Por fim, voltou a anunciar-se a garantia de Estado, através do Banco de Fomento para as mais de 130 mil habitações identificadas nas estratégias locais de habitação que continuam sem resposta. Aqui também falta explicar os pormenores que façam do anúncio uma medida: é um financiamento do Estado para os municípios executarem as suas operações, ou é apenas uma garantia para o cumprimento de um empréstimo que os municípios terão de contrair, se as quiserem executar? E se for esta última hipótese, essa garantia é para a componente de empréstimo, prevista no Programa “1º Direito”, ou para a totalidade da operação? É que se for para a componente de empréstimo, falta ainda anunciar a verba de Orçamento do Estado, relativa à parte de comparticipação a fundo perdido (subvenção não reembolsável) que compete ao Estado assegurar, de acordo com o “1º Direito” (dependendo da modalidade, entre 30% a 50%), uma vez que os valores de OE já anunciados, referem-se exclusivamente ao financiamento das candidaturas submetidas ao PRR, até 1 de abril de 2024 (foram submetidas candidaturas para cerca de 59 000 habitações, para um limite do financiamento do PRR de 26 000 habitações).
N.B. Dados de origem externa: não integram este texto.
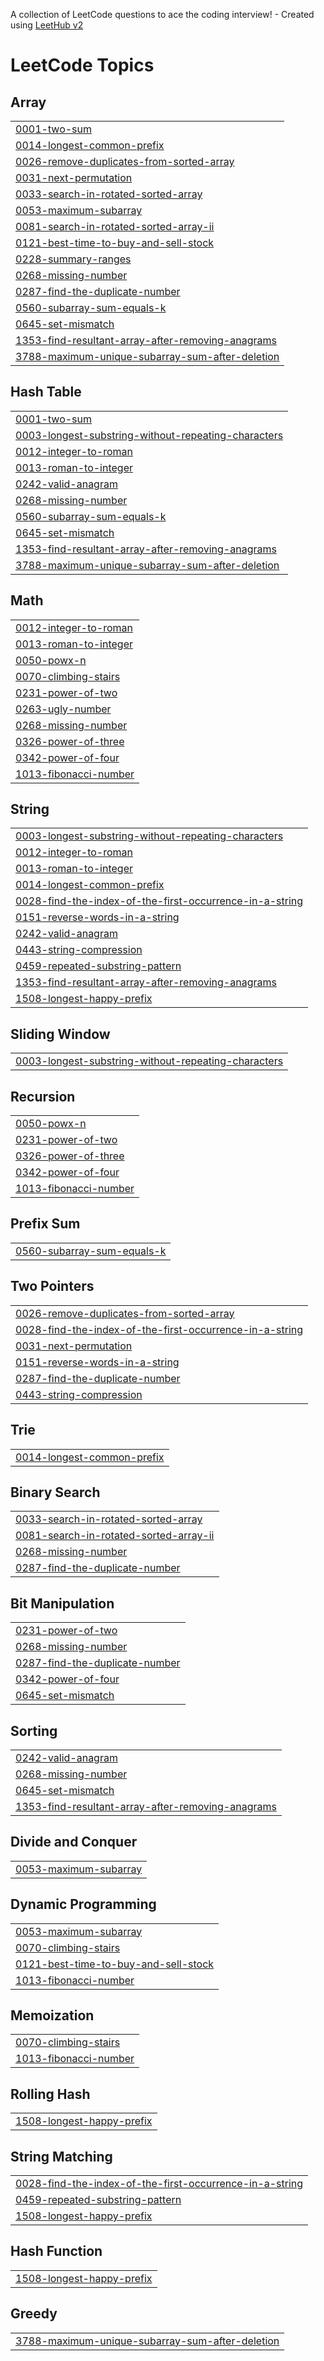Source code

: A collection of LeetCode questions to ace the coding interview! - Created using [LeetHub v2](https://github.com/arunbhardwaj/LeetHub-2.0)
<!---LeetCode Topics Start-->
# LeetCode Topics
## Array
|  |
| ------- |
| [0001-two-sum](https://github.com/armaan-monga/DSA/tree/master/0001-two-sum) |
| [0014-longest-common-prefix](https://github.com/armaan-monga/DSA/tree/master/0014-longest-common-prefix) |
| [0026-remove-duplicates-from-sorted-array](https://github.com/armaan-monga/DSA/tree/master/0026-remove-duplicates-from-sorted-array) |
| [0031-next-permutation](https://github.com/armaan-monga/DSA/tree/master/0031-next-permutation) |
| [0033-search-in-rotated-sorted-array](https://github.com/armaan-monga/DSA/tree/master/0033-search-in-rotated-sorted-array) |
| [0053-maximum-subarray](https://github.com/armaan-monga/DSA/tree/master/0053-maximum-subarray) |
| [0081-search-in-rotated-sorted-array-ii](https://github.com/armaan-monga/DSA/tree/master/0081-search-in-rotated-sorted-array-ii) |
| [0121-best-time-to-buy-and-sell-stock](https://github.com/armaan-monga/DSA/tree/master/0121-best-time-to-buy-and-sell-stock) |
| [0228-summary-ranges](https://github.com/armaan-monga/DSA/tree/master/0228-summary-ranges) |
| [0268-missing-number](https://github.com/armaan-monga/DSA/tree/master/0268-missing-number) |
| [0287-find-the-duplicate-number](https://github.com/armaan-monga/DSA/tree/master/0287-find-the-duplicate-number) |
| [0560-subarray-sum-equals-k](https://github.com/armaan-monga/DSA/tree/master/0560-subarray-sum-equals-k) |
| [0645-set-mismatch](https://github.com/armaan-monga/DSA/tree/master/0645-set-mismatch) |
| [1353-find-resultant-array-after-removing-anagrams](https://github.com/armaan-monga/DSA/tree/master/1353-find-resultant-array-after-removing-anagrams) |
| [3788-maximum-unique-subarray-sum-after-deletion](https://github.com/armaan-monga/DSA/tree/master/3788-maximum-unique-subarray-sum-after-deletion) |
## Hash Table
|  |
| ------- |
| [0001-two-sum](https://github.com/armaan-monga/DSA/tree/master/0001-two-sum) |
| [0003-longest-substring-without-repeating-characters](https://github.com/armaan-monga/DSA/tree/master/0003-longest-substring-without-repeating-characters) |
| [0012-integer-to-roman](https://github.com/armaan-monga/DSA/tree/master/0012-integer-to-roman) |
| [0013-roman-to-integer](https://github.com/armaan-monga/DSA/tree/master/0013-roman-to-integer) |
| [0242-valid-anagram](https://github.com/armaan-monga/DSA/tree/master/0242-valid-anagram) |
| [0268-missing-number](https://github.com/armaan-monga/DSA/tree/master/0268-missing-number) |
| [0560-subarray-sum-equals-k](https://github.com/armaan-monga/DSA/tree/master/0560-subarray-sum-equals-k) |
| [0645-set-mismatch](https://github.com/armaan-monga/DSA/tree/master/0645-set-mismatch) |
| [1353-find-resultant-array-after-removing-anagrams](https://github.com/armaan-monga/DSA/tree/master/1353-find-resultant-array-after-removing-anagrams) |
| [3788-maximum-unique-subarray-sum-after-deletion](https://github.com/armaan-monga/DSA/tree/master/3788-maximum-unique-subarray-sum-after-deletion) |
## Math
|  |
| ------- |
| [0012-integer-to-roman](https://github.com/armaan-monga/DSA/tree/master/0012-integer-to-roman) |
| [0013-roman-to-integer](https://github.com/armaan-monga/DSA/tree/master/0013-roman-to-integer) |
| [0050-powx-n](https://github.com/armaan-monga/DSA/tree/master/0050-powx-n) |
| [0070-climbing-stairs](https://github.com/armaan-monga/DSA/tree/master/0070-climbing-stairs) |
| [0231-power-of-two](https://github.com/armaan-monga/DSA/tree/master/0231-power-of-two) |
| [0263-ugly-number](https://github.com/armaan-monga/DSA/tree/master/0263-ugly-number) |
| [0268-missing-number](https://github.com/armaan-monga/DSA/tree/master/0268-missing-number) |
| [0326-power-of-three](https://github.com/armaan-monga/DSA/tree/master/0326-power-of-three) |
| [0342-power-of-four](https://github.com/armaan-monga/DSA/tree/master/0342-power-of-four) |
| [1013-fibonacci-number](https://github.com/armaan-monga/DSA/tree/master/1013-fibonacci-number) |
## String
|  |
| ------- |
| [0003-longest-substring-without-repeating-characters](https://github.com/armaan-monga/DSA/tree/master/0003-longest-substring-without-repeating-characters) |
| [0012-integer-to-roman](https://github.com/armaan-monga/DSA/tree/master/0012-integer-to-roman) |
| [0013-roman-to-integer](https://github.com/armaan-monga/DSA/tree/master/0013-roman-to-integer) |
| [0014-longest-common-prefix](https://github.com/armaan-monga/DSA/tree/master/0014-longest-common-prefix) |
| [0028-find-the-index-of-the-first-occurrence-in-a-string](https://github.com/armaan-monga/DSA/tree/master/0028-find-the-index-of-the-first-occurrence-in-a-string) |
| [0151-reverse-words-in-a-string](https://github.com/armaan-monga/DSA/tree/master/0151-reverse-words-in-a-string) |
| [0242-valid-anagram](https://github.com/armaan-monga/DSA/tree/master/0242-valid-anagram) |
| [0443-string-compression](https://github.com/armaan-monga/DSA/tree/master/0443-string-compression) |
| [0459-repeated-substring-pattern](https://github.com/armaan-monga/DSA/tree/master/0459-repeated-substring-pattern) |
| [1353-find-resultant-array-after-removing-anagrams](https://github.com/armaan-monga/DSA/tree/master/1353-find-resultant-array-after-removing-anagrams) |
| [1508-longest-happy-prefix](https://github.com/armaan-monga/DSA/tree/master/1508-longest-happy-prefix) |
## Sliding Window
|  |
| ------- |
| [0003-longest-substring-without-repeating-characters](https://github.com/armaan-monga/DSA/tree/master/0003-longest-substring-without-repeating-characters) |
## Recursion
|  |
| ------- |
| [0050-powx-n](https://github.com/armaan-monga/DSA/tree/master/0050-powx-n) |
| [0231-power-of-two](https://github.com/armaan-monga/DSA/tree/master/0231-power-of-two) |
| [0326-power-of-three](https://github.com/armaan-monga/DSA/tree/master/0326-power-of-three) |
| [0342-power-of-four](https://github.com/armaan-monga/DSA/tree/master/0342-power-of-four) |
| [1013-fibonacci-number](https://github.com/armaan-monga/DSA/tree/master/1013-fibonacci-number) |
## Prefix Sum
|  |
| ------- |
| [0560-subarray-sum-equals-k](https://github.com/armaan-monga/DSA/tree/master/0560-subarray-sum-equals-k) |
## Two Pointers
|  |
| ------- |
| [0026-remove-duplicates-from-sorted-array](https://github.com/armaan-monga/DSA/tree/master/0026-remove-duplicates-from-sorted-array) |
| [0028-find-the-index-of-the-first-occurrence-in-a-string](https://github.com/armaan-monga/DSA/tree/master/0028-find-the-index-of-the-first-occurrence-in-a-string) |
| [0031-next-permutation](https://github.com/armaan-monga/DSA/tree/master/0031-next-permutation) |
| [0151-reverse-words-in-a-string](https://github.com/armaan-monga/DSA/tree/master/0151-reverse-words-in-a-string) |
| [0287-find-the-duplicate-number](https://github.com/armaan-monga/DSA/tree/master/0287-find-the-duplicate-number) |
| [0443-string-compression](https://github.com/armaan-monga/DSA/tree/master/0443-string-compression) |
## Trie
|  |
| ------- |
| [0014-longest-common-prefix](https://github.com/armaan-monga/DSA/tree/master/0014-longest-common-prefix) |
## Binary Search
|  |
| ------- |
| [0033-search-in-rotated-sorted-array](https://github.com/armaan-monga/DSA/tree/master/0033-search-in-rotated-sorted-array) |
| [0081-search-in-rotated-sorted-array-ii](https://github.com/armaan-monga/DSA/tree/master/0081-search-in-rotated-sorted-array-ii) |
| [0268-missing-number](https://github.com/armaan-monga/DSA/tree/master/0268-missing-number) |
| [0287-find-the-duplicate-number](https://github.com/armaan-monga/DSA/tree/master/0287-find-the-duplicate-number) |
## Bit Manipulation
|  |
| ------- |
| [0231-power-of-two](https://github.com/armaan-monga/DSA/tree/master/0231-power-of-two) |
| [0268-missing-number](https://github.com/armaan-monga/DSA/tree/master/0268-missing-number) |
| [0287-find-the-duplicate-number](https://github.com/armaan-monga/DSA/tree/master/0287-find-the-duplicate-number) |
| [0342-power-of-four](https://github.com/armaan-monga/DSA/tree/master/0342-power-of-four) |
| [0645-set-mismatch](https://github.com/armaan-monga/DSA/tree/master/0645-set-mismatch) |
## Sorting
|  |
| ------- |
| [0242-valid-anagram](https://github.com/armaan-monga/DSA/tree/master/0242-valid-anagram) |
| [0268-missing-number](https://github.com/armaan-monga/DSA/tree/master/0268-missing-number) |
| [0645-set-mismatch](https://github.com/armaan-monga/DSA/tree/master/0645-set-mismatch) |
| [1353-find-resultant-array-after-removing-anagrams](https://github.com/armaan-monga/DSA/tree/master/1353-find-resultant-array-after-removing-anagrams) |
## Divide and Conquer
|  |
| ------- |
| [0053-maximum-subarray](https://github.com/armaan-monga/DSA/tree/master/0053-maximum-subarray) |
## Dynamic Programming
|  |
| ------- |
| [0053-maximum-subarray](https://github.com/armaan-monga/DSA/tree/master/0053-maximum-subarray) |
| [0070-climbing-stairs](https://github.com/armaan-monga/DSA/tree/master/0070-climbing-stairs) |
| [0121-best-time-to-buy-and-sell-stock](https://github.com/armaan-monga/DSA/tree/master/0121-best-time-to-buy-and-sell-stock) |
| [1013-fibonacci-number](https://github.com/armaan-monga/DSA/tree/master/1013-fibonacci-number) |
## Memoization
|  |
| ------- |
| [0070-climbing-stairs](https://github.com/armaan-monga/DSA/tree/master/0070-climbing-stairs) |
| [1013-fibonacci-number](https://github.com/armaan-monga/DSA/tree/master/1013-fibonacci-number) |
## Rolling Hash
|  |
| ------- |
| [1508-longest-happy-prefix](https://github.com/armaan-monga/DSA/tree/master/1508-longest-happy-prefix) |
## String Matching
|  |
| ------- |
| [0028-find-the-index-of-the-first-occurrence-in-a-string](https://github.com/armaan-monga/DSA/tree/master/0028-find-the-index-of-the-first-occurrence-in-a-string) |
| [0459-repeated-substring-pattern](https://github.com/armaan-monga/DSA/tree/master/0459-repeated-substring-pattern) |
| [1508-longest-happy-prefix](https://github.com/armaan-monga/DSA/tree/master/1508-longest-happy-prefix) |
## Hash Function
|  |
| ------- |
| [1508-longest-happy-prefix](https://github.com/armaan-monga/DSA/tree/master/1508-longest-happy-prefix) |
## Greedy
|  |
| ------- |
| [3788-maximum-unique-subarray-sum-after-deletion](https://github.com/armaan-monga/DSA/tree/master/3788-maximum-unique-subarray-sum-after-deletion) |
<!---LeetCode Topics End-->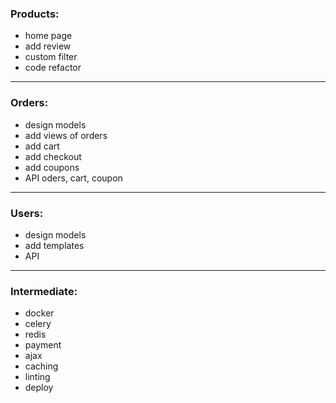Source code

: ### Products:
- home page
- add review
- custom filter
- code refactor

---

### Orders:
- design models
- add views of orders
- add cart
- add checkout
- add coupons
- API oders, cart, coupon

---

### Users:
- design models
- add templates
- API

---

### Intermediate:
- docker
- celery
- redis
- payment
- ajax
- caching
- linting
- deploy

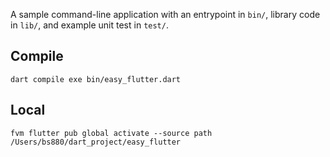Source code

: A sample command-line application with an entrypoint in `bin/`, library code
in `lib/`, and example unit test in `test/`.

## Compile
`dart compile exe bin/easy_flutter.dart`

## Local 
`fvm flutter pub global activate --source path /Users/bs880/dart_project/easy_flutter`

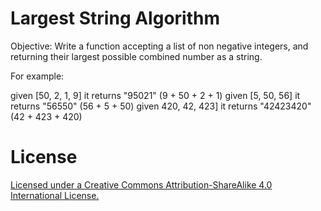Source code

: # Largest String Algorithm 

Objective: Write a function accepting a list of non negative integers, and returning their largest possible combined number as a string. 


For example: 

given [50, 2, 1, 9] it returns "95021" (9 + 50 + 2 + 1) given [5, 50, 56] it returns "56550" (56 + 5 + 50)
given 420, 42, 423] it returns "42423420" (42 + 423 + 420)


# License

[Licensed under a Creative Commons Attribution-ShareAlike 4.0 International License.](https://creativecommons.org/licenses/by-sa/4.0/)
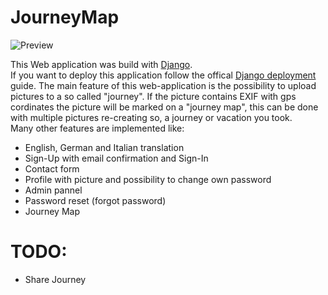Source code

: 
# JourneyMap
![Preview](../img/rsz_journey-map-2.png)

This Web application was build with [Django](https://www.djangoproject.com/).  
If you want to deploy this application follow the offical [Django deployment](https://docs.djangoproject.com/en/3.1/howto/deployment/) guide.
The main feature of this web-application is the possibility to upload pictures to a so called "journey". 
If the picture contains EXIF with gps cordinates the picture will be marked on a "journey map", this can be done with multiple pictures re-creating so, a journey or vacation you took.   
Many other features are implemented like:   
- English, German and Italian translation
- Sign-Up with email confirmation and Sign-In
- Contact form
- Profile with picture and possibility to change own password
- Admin pannel
- Password reset (forgot password)
- Journey Map

# TODO:
- Share Journey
Estará para breve este esclarecimento?
Revisitando o anúncio inaugural, o “Construir Portugal”, constatamos que a maioria destas medidas estava prevista para ser implementada entre os 10 dias, como por exemplo o regime legal semiautomático de aproveitamento de imóveis públicos devolutos ou subutilizados, e os 90 dias, como seja o caso da disponibilização de imóveis públicos para habitação com renda/ preço acessível. Mas até ver, para estas medidas, temos apenas de novo mais anúncios.
Olhando para o calendário, importa também não esquecer que estamos em período de campanha eleitoral para as autarquias locais. Por todo o país, os partidos e movimentos independentes, preparam e apresentam às populações, os seus compromissos e programas eleitorais. A habitação está, obviamente, entre as prioridades de quase todos eles.
Mas a verdade é que o estão a fazer, sem saberem, verdadeiramente, com o que contam do Estado.
Estão a confiar, ou na sua capacidade de autofinanciamento ou na boa vontade dos anúncios.
Não tenho dúvidas que os municípios estarão, uma vez mais, a dizer presente, tal como o fizeram, e fazem, no âmbito do PRR. Mas talvez tivesse sido preferível que o Governo estivesse mais preocupado em criar, sem ambiguidades, as medidas que pretende que os municípios executem e como, pois, para quem tanto diz acreditar e confiar nos autarcas, convenhamos, exigia-se outra clareza.